Sel suları arasındaki çırpınış videosuyla herkesin akıbetini merak ettiği Muzaffer Kalabalık, nasıl kurtulduğunu anlattı. Kalabalık, “Yüzme bilmiyorum, sürüklenerek elektrik direğine sarıldım ve çatıya çıktım, kurtulunca 5 kişiyi daha çatıya çektim” dedi.
Bozkurt’ta sel suları arasında 200 metre sürüklenen ve bir vatandaşın ‘Dayan dayı’ diye seslendiği Muzaffer Kalabalık nasıl kurtulduğunu anlattı. Yüzme bilmemesine rağmen sürüklendiğini ve elektrik direğine sarılarak çatıya çıktığını söyleyen Muzaffer Kalabalık, kendisi kurtulunca selde sürüklenen 5 kişiyi daha çatıya çektiğini ifade etti.
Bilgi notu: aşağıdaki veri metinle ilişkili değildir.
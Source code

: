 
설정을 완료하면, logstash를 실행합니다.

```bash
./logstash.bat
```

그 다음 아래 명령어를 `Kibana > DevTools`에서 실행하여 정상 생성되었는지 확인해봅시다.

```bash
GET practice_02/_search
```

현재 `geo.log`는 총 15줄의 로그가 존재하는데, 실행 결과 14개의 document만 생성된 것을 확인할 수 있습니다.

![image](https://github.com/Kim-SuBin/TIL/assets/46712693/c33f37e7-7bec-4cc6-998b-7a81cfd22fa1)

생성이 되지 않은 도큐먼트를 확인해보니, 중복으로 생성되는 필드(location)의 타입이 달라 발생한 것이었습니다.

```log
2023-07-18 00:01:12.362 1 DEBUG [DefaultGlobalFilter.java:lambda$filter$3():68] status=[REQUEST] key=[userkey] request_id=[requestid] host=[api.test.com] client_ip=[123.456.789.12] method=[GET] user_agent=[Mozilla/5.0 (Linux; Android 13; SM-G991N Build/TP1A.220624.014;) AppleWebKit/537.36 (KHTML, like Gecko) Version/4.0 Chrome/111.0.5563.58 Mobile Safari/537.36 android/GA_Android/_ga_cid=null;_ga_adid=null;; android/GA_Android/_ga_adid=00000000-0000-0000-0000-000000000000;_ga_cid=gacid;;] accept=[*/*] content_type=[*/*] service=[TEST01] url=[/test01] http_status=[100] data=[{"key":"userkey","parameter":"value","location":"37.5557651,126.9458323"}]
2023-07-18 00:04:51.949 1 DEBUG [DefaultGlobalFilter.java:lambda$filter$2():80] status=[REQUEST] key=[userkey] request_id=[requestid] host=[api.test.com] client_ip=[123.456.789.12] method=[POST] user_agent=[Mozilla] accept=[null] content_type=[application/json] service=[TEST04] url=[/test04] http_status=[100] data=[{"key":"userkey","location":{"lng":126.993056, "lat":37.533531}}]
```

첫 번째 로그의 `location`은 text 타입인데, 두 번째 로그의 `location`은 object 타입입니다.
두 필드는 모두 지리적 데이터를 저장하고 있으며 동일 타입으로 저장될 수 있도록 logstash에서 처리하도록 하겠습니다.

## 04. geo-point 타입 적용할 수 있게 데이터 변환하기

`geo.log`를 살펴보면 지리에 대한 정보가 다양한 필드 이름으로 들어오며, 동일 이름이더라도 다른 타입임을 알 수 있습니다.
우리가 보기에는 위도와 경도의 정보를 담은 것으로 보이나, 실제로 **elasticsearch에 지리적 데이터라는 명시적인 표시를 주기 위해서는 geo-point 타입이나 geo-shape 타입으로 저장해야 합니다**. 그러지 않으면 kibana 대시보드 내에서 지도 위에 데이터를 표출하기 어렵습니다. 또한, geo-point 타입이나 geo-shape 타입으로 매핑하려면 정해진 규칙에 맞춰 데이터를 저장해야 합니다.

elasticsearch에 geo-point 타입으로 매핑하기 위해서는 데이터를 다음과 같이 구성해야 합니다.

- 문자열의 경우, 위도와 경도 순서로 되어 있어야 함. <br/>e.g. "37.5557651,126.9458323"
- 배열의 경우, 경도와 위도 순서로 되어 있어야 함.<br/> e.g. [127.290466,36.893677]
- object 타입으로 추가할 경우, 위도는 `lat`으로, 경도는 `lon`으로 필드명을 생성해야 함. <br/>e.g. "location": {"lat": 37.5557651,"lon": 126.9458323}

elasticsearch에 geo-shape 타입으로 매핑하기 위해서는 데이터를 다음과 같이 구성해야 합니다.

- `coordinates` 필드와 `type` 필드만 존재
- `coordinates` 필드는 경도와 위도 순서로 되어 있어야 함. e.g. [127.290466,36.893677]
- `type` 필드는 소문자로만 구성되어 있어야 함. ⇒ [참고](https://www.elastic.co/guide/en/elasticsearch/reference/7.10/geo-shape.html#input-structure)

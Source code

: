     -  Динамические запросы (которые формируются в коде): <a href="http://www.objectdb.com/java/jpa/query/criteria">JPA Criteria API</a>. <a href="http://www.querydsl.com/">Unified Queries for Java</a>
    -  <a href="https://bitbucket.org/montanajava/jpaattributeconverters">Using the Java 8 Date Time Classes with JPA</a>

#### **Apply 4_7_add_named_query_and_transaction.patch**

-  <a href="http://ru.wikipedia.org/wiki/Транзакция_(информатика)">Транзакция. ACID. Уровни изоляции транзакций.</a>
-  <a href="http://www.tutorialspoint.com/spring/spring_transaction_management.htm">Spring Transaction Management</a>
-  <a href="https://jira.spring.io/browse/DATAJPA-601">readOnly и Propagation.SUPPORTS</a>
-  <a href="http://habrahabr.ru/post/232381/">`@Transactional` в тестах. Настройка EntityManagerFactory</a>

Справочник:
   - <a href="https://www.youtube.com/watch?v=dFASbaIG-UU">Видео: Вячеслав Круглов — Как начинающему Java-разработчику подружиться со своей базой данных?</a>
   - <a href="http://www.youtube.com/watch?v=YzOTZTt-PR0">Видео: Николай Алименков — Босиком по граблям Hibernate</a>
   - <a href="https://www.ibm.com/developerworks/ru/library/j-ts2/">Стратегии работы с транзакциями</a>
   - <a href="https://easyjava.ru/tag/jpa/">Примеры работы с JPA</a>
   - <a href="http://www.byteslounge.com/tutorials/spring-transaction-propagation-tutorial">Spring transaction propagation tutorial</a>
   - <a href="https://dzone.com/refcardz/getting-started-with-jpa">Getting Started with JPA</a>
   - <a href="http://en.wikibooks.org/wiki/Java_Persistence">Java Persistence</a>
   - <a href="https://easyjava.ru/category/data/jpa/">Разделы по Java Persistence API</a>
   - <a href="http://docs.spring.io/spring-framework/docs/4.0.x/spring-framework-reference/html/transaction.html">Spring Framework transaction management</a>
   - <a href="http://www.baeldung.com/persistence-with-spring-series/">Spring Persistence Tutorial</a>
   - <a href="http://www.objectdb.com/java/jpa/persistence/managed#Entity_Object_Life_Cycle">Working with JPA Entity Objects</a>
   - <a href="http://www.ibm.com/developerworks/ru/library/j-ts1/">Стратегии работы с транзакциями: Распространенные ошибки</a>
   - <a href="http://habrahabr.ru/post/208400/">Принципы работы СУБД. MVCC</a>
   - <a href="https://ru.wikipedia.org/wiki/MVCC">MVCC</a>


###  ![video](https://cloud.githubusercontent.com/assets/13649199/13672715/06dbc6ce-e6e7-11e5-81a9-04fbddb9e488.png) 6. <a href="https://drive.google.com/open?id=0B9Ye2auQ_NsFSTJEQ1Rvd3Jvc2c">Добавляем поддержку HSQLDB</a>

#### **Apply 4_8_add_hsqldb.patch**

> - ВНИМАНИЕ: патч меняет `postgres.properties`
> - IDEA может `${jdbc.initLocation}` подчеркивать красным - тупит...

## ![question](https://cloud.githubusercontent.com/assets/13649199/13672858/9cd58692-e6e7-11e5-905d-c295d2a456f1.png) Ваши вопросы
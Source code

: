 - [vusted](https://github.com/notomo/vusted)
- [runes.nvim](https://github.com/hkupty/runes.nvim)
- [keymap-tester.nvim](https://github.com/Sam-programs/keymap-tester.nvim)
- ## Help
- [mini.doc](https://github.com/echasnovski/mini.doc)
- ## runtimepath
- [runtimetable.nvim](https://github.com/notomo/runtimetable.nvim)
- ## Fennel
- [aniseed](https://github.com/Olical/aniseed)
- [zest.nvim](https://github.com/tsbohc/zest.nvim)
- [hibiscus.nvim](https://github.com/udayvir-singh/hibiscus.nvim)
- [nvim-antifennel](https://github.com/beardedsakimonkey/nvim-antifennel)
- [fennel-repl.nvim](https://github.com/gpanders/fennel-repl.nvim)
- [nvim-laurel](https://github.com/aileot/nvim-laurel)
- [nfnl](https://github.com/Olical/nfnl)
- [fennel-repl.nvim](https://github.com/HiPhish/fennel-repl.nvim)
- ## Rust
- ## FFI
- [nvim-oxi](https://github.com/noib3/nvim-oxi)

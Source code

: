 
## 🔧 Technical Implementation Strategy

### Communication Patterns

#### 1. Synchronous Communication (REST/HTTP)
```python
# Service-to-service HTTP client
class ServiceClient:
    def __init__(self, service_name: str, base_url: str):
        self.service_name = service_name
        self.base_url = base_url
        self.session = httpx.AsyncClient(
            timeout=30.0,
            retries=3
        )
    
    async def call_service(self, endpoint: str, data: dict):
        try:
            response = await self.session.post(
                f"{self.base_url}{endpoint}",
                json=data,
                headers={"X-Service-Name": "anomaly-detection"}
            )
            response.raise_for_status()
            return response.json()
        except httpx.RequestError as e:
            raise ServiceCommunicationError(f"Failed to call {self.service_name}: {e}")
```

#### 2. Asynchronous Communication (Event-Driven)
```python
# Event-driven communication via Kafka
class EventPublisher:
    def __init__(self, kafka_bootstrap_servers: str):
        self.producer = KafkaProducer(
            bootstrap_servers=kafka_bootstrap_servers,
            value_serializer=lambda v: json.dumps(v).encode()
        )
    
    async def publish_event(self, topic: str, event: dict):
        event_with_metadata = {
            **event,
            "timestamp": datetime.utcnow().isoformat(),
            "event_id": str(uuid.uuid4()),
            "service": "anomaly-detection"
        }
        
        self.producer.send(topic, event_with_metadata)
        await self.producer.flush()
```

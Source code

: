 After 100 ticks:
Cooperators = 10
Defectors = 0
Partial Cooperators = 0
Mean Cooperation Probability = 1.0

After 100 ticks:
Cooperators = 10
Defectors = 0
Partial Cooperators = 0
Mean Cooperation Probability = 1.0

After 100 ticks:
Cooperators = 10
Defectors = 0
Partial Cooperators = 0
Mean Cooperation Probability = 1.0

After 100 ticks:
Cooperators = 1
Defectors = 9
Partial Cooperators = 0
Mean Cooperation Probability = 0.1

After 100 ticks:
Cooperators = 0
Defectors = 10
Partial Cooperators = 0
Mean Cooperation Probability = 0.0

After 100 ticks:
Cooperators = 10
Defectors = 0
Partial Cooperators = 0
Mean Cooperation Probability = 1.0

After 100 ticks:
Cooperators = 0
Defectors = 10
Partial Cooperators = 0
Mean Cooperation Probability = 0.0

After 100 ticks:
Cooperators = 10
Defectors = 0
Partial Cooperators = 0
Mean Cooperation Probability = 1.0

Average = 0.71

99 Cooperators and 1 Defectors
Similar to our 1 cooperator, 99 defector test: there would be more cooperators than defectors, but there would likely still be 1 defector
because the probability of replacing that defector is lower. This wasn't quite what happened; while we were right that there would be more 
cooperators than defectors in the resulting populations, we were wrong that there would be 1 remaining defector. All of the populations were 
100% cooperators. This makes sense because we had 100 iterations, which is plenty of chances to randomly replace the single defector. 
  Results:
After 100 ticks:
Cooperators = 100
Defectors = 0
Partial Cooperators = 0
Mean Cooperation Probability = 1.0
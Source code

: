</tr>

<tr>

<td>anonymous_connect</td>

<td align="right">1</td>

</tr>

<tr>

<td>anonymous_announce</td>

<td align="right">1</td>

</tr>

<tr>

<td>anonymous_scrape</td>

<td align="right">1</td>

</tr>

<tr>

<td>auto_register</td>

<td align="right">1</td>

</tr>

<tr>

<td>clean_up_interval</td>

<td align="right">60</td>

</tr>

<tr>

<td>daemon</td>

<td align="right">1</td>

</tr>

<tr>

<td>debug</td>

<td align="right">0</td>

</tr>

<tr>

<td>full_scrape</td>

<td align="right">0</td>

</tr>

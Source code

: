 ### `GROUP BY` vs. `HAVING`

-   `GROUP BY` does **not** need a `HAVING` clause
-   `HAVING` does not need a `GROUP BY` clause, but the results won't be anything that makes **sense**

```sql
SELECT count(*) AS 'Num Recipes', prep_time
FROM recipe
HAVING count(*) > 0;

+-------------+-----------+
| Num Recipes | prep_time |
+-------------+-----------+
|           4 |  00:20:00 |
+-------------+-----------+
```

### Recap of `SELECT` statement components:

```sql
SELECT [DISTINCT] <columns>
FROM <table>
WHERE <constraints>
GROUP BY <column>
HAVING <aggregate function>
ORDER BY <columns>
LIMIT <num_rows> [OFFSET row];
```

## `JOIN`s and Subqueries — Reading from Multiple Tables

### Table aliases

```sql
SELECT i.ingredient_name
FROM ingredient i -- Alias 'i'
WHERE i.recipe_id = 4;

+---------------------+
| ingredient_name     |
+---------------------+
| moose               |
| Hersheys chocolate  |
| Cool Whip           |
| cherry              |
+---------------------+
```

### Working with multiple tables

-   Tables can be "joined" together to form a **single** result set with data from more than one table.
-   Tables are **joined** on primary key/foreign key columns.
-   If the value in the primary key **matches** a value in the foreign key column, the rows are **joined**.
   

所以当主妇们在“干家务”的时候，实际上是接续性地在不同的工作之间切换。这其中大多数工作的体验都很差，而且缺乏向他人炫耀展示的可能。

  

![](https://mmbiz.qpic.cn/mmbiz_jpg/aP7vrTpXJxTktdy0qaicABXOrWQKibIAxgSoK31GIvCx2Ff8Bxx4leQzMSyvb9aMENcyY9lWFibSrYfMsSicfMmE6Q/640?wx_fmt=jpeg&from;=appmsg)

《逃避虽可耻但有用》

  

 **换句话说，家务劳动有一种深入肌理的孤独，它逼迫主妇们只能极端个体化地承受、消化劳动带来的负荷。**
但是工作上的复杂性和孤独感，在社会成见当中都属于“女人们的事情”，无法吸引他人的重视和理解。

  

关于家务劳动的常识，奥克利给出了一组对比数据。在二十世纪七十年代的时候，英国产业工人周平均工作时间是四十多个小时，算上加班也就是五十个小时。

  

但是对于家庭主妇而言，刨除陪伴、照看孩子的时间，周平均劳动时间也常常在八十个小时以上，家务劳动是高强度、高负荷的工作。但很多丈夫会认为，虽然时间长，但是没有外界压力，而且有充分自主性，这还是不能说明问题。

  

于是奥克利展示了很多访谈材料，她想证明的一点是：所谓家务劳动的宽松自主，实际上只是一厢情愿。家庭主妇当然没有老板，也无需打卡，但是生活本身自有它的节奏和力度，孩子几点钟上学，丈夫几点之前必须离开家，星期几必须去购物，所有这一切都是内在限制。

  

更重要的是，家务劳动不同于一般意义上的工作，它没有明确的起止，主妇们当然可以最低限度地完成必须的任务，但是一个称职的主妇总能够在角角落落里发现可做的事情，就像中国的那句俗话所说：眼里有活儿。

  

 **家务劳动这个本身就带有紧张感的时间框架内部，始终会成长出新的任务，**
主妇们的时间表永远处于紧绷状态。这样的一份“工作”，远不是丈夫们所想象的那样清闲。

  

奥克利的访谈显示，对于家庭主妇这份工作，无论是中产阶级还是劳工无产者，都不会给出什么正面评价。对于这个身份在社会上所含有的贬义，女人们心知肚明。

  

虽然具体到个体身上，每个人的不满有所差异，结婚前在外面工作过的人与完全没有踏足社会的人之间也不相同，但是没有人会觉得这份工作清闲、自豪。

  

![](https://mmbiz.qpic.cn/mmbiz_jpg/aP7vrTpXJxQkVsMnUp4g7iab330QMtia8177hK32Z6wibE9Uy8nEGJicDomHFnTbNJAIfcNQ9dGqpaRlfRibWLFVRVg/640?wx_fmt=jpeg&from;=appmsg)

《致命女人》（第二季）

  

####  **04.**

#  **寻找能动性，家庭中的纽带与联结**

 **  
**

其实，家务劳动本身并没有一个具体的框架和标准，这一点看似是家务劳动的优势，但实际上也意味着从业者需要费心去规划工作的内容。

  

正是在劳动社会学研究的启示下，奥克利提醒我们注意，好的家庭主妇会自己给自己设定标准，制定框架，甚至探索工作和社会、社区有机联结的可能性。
Bozkurt’ta bir markette çalıştığını söyleyen Muzaffer Kalabalık, “Sel anında markette kaldık. Marketten sularla birlikte çıktık. Dondurma dolabı beni dışarıya fırlattı. Dondurma dolabı beni sürüklemeye başladı. Tavukçu dükkanı vardı, oraya tutundum. Tam kurtuldum diye düşündüm ama orada da camlar patlayınca yeniden sel suları sürüklemeye başladı beni. Başka bir dondurma dolabı beni arkamdan dayanarak elektrik direğine kadar beni iteledi. Bende elektrik direğine tutundum. Sel suları çatıya kadar yükseldiği için bir anda kendimi çatıya attım. Orada yine bir esnaf arkadaşımız vardı, o da lokantacılık yapıyordu. O da ‘kimse yok mu?’ diye bağırıyordu. Sonra ellerimi uzatıp onu kurtardım. Lokantada küçük bir pencere vardı, Tam dükkanının çatısının altındaydı. Orada penceresi vardı. Oradan çıkıyordu. Oradan çıkarken o amcamıza yardım ettik. Benim olduğum alanda başka bir market vardı. Onunda hep önü araba doluydu. Araba ile bulunduğum alana kadar sürüklenmiş. Ona da camı kırmasını söyledim, camı kırınca araçtan yardımcı olduk ve onu da çatıya çekip çıkardık. Kamyonetin içindeydi, araçta önündeki diğer araçlardan dolayı durmuştu. Kamyonetin içinden çekip aldık. Yine karı-koca bir çift, araçlarıyla sürüklenerek yine bizim bulunduğumuz bölüme kadar gelmişlerdi. Bizim bulunduğumuz çatının alt tarafına kadar gelmişlerdi. Karşı çatıdan arkadaşlar bizlere ip attı. Bizde o ipi araçtaki çifte sallandırdık ve onları da araçtan çekip çıkardık. 5 kişiyi bu şekilde kurtardık” dedi.
Çok kötü bir gece geçirdiğini söyleyen Muzaffer Kalabalık, “Evdekilerden haber alamadım. Yanımda kurtardığım arkadaş, ‘eşim dükkanda kaldı, hiçbir şey yapamadım’ dedi. Bir şey yapamıyoruz çaresiz kaldık. Yanımda telefonu olan arkadaşları eşleri arıyor, çocuklarını soruyorlar. Binalar göçmüş dediler. O zaman iyice tedirgin olmaya başladık. Hiçbir şey yapamıyorsunuz eliniz kolunuz bağlı. Aşağıya inemiyorsunuz, çatıda öylece bekliyorsunuz. Telefon bir ara kendisine geldi, eşim mesaj attı ‘nasılsın, iyi misin’ diye. Eşime cevap verdim ama ne yazdım hatırlamıyorum. Kimseye ulaşamıyorsunuz, telefonlar gitti. Kendimi kurtardım ama bu sefer sevdiklerimizi düşünmek zorundayız. Aklım onlarda kaldı. Şarjlarımız bitti, ulaşamıyoruz. Benim evim tam çayın kenarında. Evler yıkıldı deyince ister istemez daha da çok panik yapmaya başladım. O şekilde biz kurtulduk eşim de 1 gün evde kaldılar. Ondan sonra mahsur kaldıkları yerden kurtuldular. Onlarda botlarla kurtuldu. Sel gelince çatıya çıkmışlar ama o tomruklar eve vurdukça bina sallanıyormuş” diye konuştu.